◆ Task directions
A complete response lists each line of the data below that includes the word "assets".

◆ Saved entries
********************
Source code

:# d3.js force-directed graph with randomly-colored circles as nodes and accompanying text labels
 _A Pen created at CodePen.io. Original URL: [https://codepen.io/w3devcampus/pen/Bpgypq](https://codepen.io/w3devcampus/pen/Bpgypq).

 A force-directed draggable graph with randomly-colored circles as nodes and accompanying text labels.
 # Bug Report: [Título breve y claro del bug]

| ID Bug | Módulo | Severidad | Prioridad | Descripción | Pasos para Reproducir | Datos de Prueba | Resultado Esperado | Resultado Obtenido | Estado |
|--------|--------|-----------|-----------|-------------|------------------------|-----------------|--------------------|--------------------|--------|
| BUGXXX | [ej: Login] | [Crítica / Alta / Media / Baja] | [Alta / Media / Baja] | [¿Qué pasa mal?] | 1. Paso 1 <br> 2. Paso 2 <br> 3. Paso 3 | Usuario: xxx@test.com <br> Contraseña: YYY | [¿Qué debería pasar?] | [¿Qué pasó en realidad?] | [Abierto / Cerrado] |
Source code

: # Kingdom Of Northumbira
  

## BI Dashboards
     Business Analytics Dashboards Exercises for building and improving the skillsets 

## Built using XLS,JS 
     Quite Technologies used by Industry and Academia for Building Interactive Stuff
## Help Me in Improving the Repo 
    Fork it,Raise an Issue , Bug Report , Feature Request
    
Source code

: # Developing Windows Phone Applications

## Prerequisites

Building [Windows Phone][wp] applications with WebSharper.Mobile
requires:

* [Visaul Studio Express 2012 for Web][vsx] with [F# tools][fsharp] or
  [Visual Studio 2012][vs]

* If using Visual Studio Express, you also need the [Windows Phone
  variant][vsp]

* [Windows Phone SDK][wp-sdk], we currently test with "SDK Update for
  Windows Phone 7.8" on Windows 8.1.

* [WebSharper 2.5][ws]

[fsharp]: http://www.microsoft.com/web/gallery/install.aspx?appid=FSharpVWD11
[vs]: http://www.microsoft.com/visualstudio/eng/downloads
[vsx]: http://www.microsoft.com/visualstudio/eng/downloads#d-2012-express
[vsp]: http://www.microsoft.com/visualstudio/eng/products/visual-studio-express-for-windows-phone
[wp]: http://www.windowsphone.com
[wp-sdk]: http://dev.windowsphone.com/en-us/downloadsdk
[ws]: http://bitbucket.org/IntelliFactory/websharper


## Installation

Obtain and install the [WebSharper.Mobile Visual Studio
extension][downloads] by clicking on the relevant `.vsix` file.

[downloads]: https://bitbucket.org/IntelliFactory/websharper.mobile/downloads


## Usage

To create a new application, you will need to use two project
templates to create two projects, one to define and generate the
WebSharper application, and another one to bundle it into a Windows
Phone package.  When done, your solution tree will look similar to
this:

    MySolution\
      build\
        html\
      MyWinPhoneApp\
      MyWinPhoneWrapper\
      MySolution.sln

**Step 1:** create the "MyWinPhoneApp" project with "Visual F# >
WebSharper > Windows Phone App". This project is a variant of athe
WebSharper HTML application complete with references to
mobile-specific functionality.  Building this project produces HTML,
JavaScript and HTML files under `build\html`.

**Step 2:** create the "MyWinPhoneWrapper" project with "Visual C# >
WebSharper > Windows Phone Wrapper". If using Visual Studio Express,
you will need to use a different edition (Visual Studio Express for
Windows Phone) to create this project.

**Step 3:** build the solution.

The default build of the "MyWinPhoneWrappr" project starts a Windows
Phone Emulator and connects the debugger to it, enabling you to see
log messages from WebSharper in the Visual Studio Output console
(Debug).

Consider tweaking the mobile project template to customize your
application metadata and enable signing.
********************
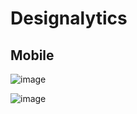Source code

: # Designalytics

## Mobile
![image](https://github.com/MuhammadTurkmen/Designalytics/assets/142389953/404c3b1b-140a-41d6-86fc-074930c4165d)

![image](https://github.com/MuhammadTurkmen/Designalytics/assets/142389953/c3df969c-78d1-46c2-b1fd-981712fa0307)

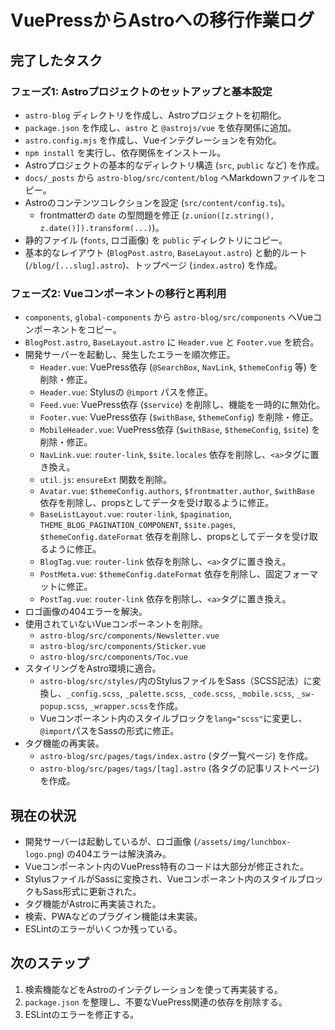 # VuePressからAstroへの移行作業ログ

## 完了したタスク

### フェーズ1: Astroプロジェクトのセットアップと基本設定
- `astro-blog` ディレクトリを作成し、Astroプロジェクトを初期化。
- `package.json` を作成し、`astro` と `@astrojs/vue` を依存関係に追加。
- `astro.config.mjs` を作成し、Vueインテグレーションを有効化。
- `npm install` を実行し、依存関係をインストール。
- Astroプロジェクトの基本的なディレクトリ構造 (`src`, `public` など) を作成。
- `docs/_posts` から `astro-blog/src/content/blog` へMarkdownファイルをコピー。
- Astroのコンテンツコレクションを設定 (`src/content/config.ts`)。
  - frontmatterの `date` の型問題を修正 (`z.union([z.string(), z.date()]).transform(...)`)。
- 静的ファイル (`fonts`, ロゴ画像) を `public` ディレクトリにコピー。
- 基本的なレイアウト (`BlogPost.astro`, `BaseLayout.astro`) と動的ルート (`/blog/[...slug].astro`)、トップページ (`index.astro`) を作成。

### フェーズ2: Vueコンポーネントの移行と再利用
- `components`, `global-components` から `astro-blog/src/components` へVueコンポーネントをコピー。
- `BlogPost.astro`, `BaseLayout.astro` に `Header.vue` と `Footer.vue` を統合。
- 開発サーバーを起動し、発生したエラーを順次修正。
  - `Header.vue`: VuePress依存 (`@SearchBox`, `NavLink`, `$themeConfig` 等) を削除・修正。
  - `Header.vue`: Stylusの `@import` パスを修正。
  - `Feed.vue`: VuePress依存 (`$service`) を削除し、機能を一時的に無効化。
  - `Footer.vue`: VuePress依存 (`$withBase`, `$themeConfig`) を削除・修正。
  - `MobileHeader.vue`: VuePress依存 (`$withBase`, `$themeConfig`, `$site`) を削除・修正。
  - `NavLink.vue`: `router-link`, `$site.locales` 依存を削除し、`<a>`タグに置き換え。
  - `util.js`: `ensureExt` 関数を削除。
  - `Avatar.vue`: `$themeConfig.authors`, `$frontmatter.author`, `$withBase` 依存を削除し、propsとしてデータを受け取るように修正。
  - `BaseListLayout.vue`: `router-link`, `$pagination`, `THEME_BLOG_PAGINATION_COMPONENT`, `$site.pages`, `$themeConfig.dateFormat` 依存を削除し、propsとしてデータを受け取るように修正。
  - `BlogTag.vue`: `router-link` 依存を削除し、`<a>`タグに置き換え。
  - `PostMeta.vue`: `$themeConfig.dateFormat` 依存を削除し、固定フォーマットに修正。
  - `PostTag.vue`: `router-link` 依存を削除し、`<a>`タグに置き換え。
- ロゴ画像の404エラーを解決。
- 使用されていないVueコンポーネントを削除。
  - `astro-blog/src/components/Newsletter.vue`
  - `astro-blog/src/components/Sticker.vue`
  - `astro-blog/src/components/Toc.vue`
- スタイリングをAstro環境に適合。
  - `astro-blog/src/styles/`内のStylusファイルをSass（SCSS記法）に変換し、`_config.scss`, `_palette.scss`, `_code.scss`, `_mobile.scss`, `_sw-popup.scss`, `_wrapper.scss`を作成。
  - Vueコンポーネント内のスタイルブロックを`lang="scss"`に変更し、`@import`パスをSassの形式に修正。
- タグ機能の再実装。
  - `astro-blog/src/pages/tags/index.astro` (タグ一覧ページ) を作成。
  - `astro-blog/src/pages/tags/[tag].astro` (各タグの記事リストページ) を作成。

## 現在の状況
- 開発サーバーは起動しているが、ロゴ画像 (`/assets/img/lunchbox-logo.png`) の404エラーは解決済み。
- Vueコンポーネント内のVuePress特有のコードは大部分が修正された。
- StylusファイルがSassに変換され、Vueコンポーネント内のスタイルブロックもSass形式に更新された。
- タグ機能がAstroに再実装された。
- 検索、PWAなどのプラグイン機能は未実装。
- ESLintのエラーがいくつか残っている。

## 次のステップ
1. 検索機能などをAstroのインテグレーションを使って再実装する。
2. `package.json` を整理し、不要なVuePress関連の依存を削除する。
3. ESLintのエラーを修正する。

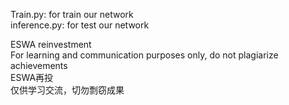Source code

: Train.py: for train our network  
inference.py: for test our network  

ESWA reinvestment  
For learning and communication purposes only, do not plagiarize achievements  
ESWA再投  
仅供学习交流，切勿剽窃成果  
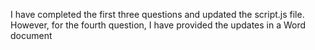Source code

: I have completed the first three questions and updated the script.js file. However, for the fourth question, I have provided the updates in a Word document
********************
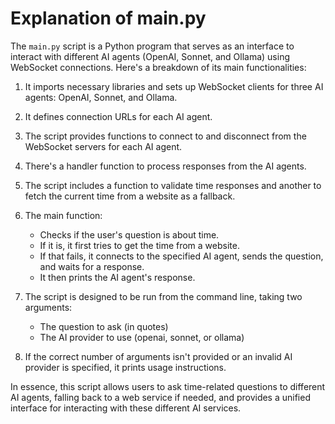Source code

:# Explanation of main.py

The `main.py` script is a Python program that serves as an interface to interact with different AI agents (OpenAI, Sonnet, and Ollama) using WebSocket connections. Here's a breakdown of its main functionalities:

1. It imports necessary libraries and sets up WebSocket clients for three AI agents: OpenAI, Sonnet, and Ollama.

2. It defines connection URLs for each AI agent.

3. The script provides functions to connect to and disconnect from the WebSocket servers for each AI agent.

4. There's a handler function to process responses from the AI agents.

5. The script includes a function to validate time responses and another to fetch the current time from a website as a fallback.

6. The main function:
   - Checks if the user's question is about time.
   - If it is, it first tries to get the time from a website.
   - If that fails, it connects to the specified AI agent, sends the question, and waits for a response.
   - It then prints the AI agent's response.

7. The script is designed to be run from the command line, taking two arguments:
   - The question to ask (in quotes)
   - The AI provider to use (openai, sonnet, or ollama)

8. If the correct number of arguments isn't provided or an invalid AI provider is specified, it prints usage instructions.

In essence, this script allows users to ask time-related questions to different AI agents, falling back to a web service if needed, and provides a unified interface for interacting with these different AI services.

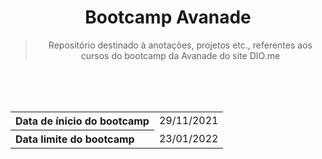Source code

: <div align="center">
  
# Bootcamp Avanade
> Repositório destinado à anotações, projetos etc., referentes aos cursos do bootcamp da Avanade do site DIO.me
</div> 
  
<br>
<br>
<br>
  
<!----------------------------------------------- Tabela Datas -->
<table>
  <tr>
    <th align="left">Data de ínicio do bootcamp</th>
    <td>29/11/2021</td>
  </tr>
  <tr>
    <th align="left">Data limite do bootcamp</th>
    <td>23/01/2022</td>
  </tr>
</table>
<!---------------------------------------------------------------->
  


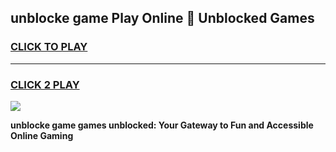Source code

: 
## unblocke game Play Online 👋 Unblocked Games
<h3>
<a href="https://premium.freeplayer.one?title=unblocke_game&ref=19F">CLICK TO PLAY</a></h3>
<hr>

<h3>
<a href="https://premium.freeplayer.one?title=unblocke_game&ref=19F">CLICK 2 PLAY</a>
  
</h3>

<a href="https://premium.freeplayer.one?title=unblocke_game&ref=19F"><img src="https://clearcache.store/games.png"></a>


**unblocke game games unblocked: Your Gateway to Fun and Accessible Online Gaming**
********************
◆ Response to this exercise
![image](https://github.com/MuhammadTurkmen/Designalytics/assets/142389953/404c3b1b-140a-41d6-86fc-074930c4165d)
![image](https://github.com/MuhammadTurkmen/Designalytics/assets/142389953/c3df969c-78d1-46c2-b1fd-981712fa0307)
- 開発サーバーは起動しているが、ロゴ画像 (`/assets/img/lunchbox-logo.png`) の404エラーは解決済み。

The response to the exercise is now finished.